March 10, 2013
Redeemed by Grace
“Redeemed by Grace”
A Sermon Preached by Frank Mansell III
John Knox Presbyterian Church – Indianapolis, Indiana
March 10, 2013
Luke 15: 11-32
Where do you see yourself in this familiar story? Are you the younger son, being welcomed back into the fold after running away? Are you the older brother, incredulous at this party being thrown for your younger, irresponsible sibling? Are you the father, relieved to the point of tears that your flesh and blood has returned unharmed and safe? Are you some other character in this story, one not mentioned specifically by name, but still an important part of how this parable plays itself out? Where do you see yourself, and how do you experience God’s redeeming grace in this story of Jesus?
I appreciate Rodney Clapp’s retelling of this familiar parable. In his words: As Jesus tells it, a prosperous landowner has two sons. The younger cannot wait until Daddy dies before he gets his inheritance.
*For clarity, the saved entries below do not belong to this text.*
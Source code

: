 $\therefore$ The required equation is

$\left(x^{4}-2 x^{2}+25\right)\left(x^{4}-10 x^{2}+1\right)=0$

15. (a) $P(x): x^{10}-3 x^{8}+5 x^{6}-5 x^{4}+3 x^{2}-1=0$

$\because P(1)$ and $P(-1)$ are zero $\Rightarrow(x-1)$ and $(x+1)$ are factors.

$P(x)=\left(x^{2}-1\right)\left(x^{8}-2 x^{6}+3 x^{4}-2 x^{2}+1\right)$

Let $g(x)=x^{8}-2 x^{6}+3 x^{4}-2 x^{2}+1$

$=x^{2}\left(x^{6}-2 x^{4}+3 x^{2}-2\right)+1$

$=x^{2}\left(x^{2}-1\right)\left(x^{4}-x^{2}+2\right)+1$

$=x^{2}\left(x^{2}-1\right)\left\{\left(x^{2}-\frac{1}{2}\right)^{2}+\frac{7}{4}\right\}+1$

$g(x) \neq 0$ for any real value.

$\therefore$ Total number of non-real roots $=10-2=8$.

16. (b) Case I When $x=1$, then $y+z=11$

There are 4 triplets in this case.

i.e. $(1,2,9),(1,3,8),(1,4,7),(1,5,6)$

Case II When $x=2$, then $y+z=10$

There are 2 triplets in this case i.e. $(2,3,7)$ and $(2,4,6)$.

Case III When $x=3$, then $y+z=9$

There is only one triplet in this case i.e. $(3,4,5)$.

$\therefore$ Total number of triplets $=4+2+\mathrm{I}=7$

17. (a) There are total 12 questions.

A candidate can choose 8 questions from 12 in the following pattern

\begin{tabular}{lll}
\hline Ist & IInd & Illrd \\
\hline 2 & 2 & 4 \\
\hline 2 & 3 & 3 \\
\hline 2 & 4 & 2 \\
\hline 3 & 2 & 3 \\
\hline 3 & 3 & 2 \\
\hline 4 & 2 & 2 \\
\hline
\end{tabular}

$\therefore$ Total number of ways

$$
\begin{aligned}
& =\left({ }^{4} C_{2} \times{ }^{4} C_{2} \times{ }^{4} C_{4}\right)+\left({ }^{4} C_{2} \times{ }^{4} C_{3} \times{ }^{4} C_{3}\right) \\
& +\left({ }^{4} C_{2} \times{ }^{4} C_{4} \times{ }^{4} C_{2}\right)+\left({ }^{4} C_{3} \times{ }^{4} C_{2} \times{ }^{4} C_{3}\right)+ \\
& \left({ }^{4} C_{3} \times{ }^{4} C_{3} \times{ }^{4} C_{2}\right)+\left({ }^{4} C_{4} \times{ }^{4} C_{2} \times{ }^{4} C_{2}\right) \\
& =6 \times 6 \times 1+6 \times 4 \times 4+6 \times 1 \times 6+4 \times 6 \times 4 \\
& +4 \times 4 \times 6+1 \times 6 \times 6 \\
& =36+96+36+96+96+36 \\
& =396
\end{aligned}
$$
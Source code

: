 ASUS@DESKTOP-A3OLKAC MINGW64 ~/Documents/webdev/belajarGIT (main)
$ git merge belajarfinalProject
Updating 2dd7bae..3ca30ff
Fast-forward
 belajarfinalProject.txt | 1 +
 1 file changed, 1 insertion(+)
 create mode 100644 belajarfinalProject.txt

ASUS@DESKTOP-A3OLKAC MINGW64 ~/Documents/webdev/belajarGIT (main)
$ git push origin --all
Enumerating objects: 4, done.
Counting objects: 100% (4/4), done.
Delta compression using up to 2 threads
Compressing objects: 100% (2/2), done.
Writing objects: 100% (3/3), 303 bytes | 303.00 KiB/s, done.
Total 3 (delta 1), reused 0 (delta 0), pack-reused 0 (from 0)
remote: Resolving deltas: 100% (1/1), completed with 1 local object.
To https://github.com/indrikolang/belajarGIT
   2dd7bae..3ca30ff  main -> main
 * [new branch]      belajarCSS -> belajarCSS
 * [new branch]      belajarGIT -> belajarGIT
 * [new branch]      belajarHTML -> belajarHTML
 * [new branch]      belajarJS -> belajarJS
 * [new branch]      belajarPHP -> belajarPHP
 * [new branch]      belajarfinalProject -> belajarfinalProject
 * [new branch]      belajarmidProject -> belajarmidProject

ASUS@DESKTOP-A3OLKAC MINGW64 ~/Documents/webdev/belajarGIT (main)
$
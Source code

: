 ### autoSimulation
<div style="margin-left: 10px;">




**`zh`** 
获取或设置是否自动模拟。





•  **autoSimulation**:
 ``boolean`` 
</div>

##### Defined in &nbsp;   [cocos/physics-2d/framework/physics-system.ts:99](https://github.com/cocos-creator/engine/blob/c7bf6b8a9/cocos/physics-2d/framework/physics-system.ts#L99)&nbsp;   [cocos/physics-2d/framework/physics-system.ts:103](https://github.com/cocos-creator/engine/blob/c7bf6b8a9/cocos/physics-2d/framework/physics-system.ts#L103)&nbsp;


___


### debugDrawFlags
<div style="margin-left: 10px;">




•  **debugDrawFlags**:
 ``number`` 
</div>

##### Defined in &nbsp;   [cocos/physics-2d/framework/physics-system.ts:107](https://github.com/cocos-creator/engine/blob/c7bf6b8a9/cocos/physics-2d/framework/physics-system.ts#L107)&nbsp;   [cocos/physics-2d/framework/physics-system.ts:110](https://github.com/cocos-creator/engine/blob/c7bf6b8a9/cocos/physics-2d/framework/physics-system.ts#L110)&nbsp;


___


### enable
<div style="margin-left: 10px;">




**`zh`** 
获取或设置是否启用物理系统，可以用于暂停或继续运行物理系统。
Despite the insult, the father gives the younger son his share of the family property. The youngest runs off to some first-century Las Vegas, squanders it all, and ends up eating beans and mush alongside the hogs he is reduced to feeding. Then he decides that he might return home – even if his father will not take him back as a son and treats him like a hired hand, it will be better than this.
So home he goes. He is braced for humiliation. However as he comes over the hill in sight of his hometown, his father runs to greet him with open arms. The prodigal cannot even launch into the groveling speech about how he deserves nothing more than hired-hand status – the one he has rehearsed over many weeks and many miles – before the old man is wrapping him in the household’s finest robe and putting a ring on his finger. It is the royal treatment, literally. Before he can blink the tears out of his eyes, a fatted calf has been killed and most of the town has been invited into a spectacular party. It is a shindig of, well, biblical proportions . . .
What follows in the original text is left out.